▶ **Problem description**
Copy each entry as it stands, leaving nothing out.

[Available records Boundary: Start]

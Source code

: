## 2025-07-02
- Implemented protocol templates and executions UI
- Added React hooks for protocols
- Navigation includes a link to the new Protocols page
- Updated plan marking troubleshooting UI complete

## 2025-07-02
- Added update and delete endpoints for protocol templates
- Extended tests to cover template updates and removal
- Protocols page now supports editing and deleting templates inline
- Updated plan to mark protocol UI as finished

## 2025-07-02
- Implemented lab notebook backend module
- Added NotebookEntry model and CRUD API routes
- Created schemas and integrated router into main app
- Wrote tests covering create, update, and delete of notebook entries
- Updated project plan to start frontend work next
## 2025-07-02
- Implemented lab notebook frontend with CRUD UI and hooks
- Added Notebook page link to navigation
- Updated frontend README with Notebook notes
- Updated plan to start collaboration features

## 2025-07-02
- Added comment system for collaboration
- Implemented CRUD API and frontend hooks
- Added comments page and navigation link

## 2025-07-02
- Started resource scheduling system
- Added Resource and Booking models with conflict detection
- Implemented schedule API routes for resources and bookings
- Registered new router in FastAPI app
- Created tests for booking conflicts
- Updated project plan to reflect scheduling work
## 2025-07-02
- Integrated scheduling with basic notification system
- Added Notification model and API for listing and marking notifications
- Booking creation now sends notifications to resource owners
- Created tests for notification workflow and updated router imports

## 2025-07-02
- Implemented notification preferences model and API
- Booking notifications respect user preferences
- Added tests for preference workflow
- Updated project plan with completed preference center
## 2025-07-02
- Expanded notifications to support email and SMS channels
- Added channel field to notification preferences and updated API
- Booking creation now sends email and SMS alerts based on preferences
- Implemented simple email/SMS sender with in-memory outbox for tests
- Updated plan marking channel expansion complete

[Available records Boundary: End]

▶ **Expected output**
Source code

:## 2025-07-02
- Implemented protocol templates and executions UI
- Added React hooks for protocols
- Navigation includes a link to the new Protocols page
- Updated plan marking troubleshooting UI complete

## 2025-07-02
- Added update and delete endpoints for protocol templates
- Extended tests to cover template updates and removal
- Protocols page now supports editing and deleting templates inline
- Updated plan to mark protocol UI as finished

## 2025-07-02
- Implemented lab notebook backend module
- Added NotebookEntry model and CRUD API routes
- Created schemas and integrated router into main app
- Wrote tests covering create, update, and delete of notebook entries
- Updated project plan to start frontend work next
## 2025-07-02
- Implemented lab notebook frontend with CRUD UI and hooks
- Added Notebook page link to navigation
- Updated frontend README with Notebook notes
- Updated plan to start collaboration features

## 2025-07-02
- Added comment system for collaboration
- Implemented CRUD API and frontend hooks
- Added comments page and navigation link

## 2025-07-02
- Started resource scheduling system
- Added Resource and Booking models with conflict detection
- Implemented schedule API routes for resources and bookings
- Registered new router in FastAPI app
- Created tests for booking conflicts
- Updated project plan to reflect scheduling work
## 2025-07-02
- Integrated scheduling with basic notification system
- Added Notification model and API for listing and marking notifications
- Booking creation now sends notifications to resource owners
- Created tests for notification workflow and updated router imports

## 2025-07-02
- Implemented notification preferences model and API
- Booking notifications respect user preferences
- Added tests for preference workflow
- Updated project plan with completed preference center
## 2025-07-02
- Expanded notifications to support email and SMS channels
- Added channel field to notification preferences and updated API
- Booking creation now sends email and SMS alerts based on preferences
- Implemented simple email/SMS sender with in-memory outbox for tests
- Updated plan marking channel expansion complete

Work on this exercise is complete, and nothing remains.